Elizabeth Mjelde an art history professor was interested in

Elizabeth Mjelde, an art history professor, was interested in whether the value from the Golden Ratio formula, ( larger + smaller dimension) / larger dimension ) was the same in the Whitney Exhibit for works from 1900 to 1919 as for works from 1920 to 1942. Thirty-seven early works were sampled, averaging 1.74 with a standard deviation of 0.11. Sixty-five of the later works were sampled, averaging 1.746 with a standard deviation of 0.1064. Do you think that there is a significant difference in the Golden Ratio calculation?

Solution

We have given that ,Elizabeth Mjelde, an art history professor, was interested in whether the value from the Golden Ratio formula, ( larger + smaller dimension) / larger dimension ) was the same in the Whitney Exhibit for works from 1900 to 1919 as for works from 1920 to 1942.

Consider alpha = level of significance = 0.05

Here hypothesis for the test is,

H0 : µ1 = µ2 Vs H1 : µ1   µ2

The test is two sided.

Here first we have to check whether the two variances are equal or not.

Hypothesis for the test is,

H0 : The two variances are equal.

H1 : The variances are not equal.

The test statistic is,

F = Larger variance / Smaller variance

We have given that,

n1 = number of early works = 37

n2 = number of later works = 65

X1bar = 1.74

X2bar = 1.746

s1 = 0.11

s2 = 0.1064

F = 0.11^2 / 0.1064^2 = 1.0688

critical value for F distribution we can calculate by using EXCEL.

syntax :

=FINV(probability , d.f.1, d.f.2)

probability = alpha / 2 = 0.05 / 2 = 0.025

d.f.1 = n1 - 1 = 37 - 1 = 36

d.f.2 = n2 - 1 = 65 - 1 = 64

Critical value = 1.7523

F < critical value

Fail to reject H0 at 5% level of significance.
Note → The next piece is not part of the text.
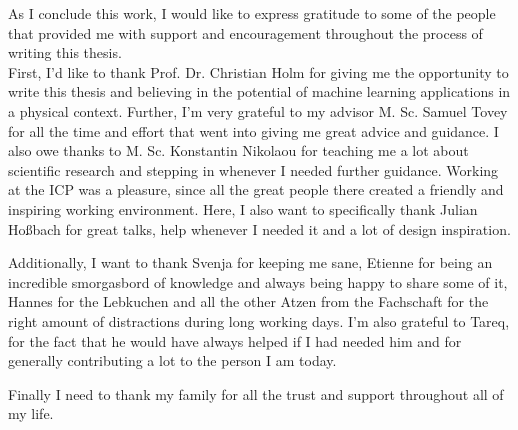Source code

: As I conclude this work, I would like to express gratitude to some of the people that provided me with support and encouragement throughout the process of writing this thesis.\\
First, I'd like to thank Prof. Dr. Christian Holm for giving me the opportunity to write this thesis and believing in the potential of machine learning applications in a physical context. Further, I'm very grateful to my advisor M. Sc. Samuel Tovey for all the time and effort that went into giving me great advice and guidance. I also owe thanks to M. Sc. Konstantin Nikolaou for teaching me a lot about scientific research and stepping in whenever I needed further guidance. Working at the ICP was a pleasure, since all the great people there created a friendly and inspiring working environment. Here, I also want to specifically thank Julian Ho\ss bach for great talks, help whenever I needed it and a lot of design inspiration.\\\par
Additionally, I want to thank Svenja for keeping me sane, Etienne for being an incredible smorgasbord of knowledge and always being happy to share some of it, Hannes for the Lebkuchen and all the other Atzen from the Fachschaft for the right amount of distractions during long working days. I'm also grateful to Tareq, for the fact that he would have always helped if I had needed him and for generally contributing a lot to the person I am today.\\\par
Finally I need to thank my family for all the trust and support throughout all of my life.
Conclusion : Variances are equal.

Now we test two means using pooled variance.

Pooled variance (S) = sqrt [ (n1-1) * s1^2 + (n2 - 1) * s2^2 / (n1 + n2 -2) ]

S = sqrt [ (37-1) * 0.11^2 + (65-1) * 0.1064^2 / 100 ]

= sqrt(1.1601 / 100)

S = 0.10771

The test statistic is,

t = (X1bar - X2bar) / [ S * sqrt(1/n1 + 1/n2) ]

= ( 1.74 - 1.746) / [ 0.10771 * sqrt ( 1 / 37 + 1 / 65 ) ]

t = - 0.006 / 0.0222 = - 0.27049

t = - 0.27049

We can find P-value for taking decision.

EXCEL syntax :

=tdist ( x,d.f.,tails)

x is the test statistic value

d.f. = n1 + n2 - 2 = 37 + 65 - 2 = 100

tails = 2

P-value = 0.787341

P-value > alpha

Fail to reject H0 at 5% level of significance.

Conclusion : The two means are equal.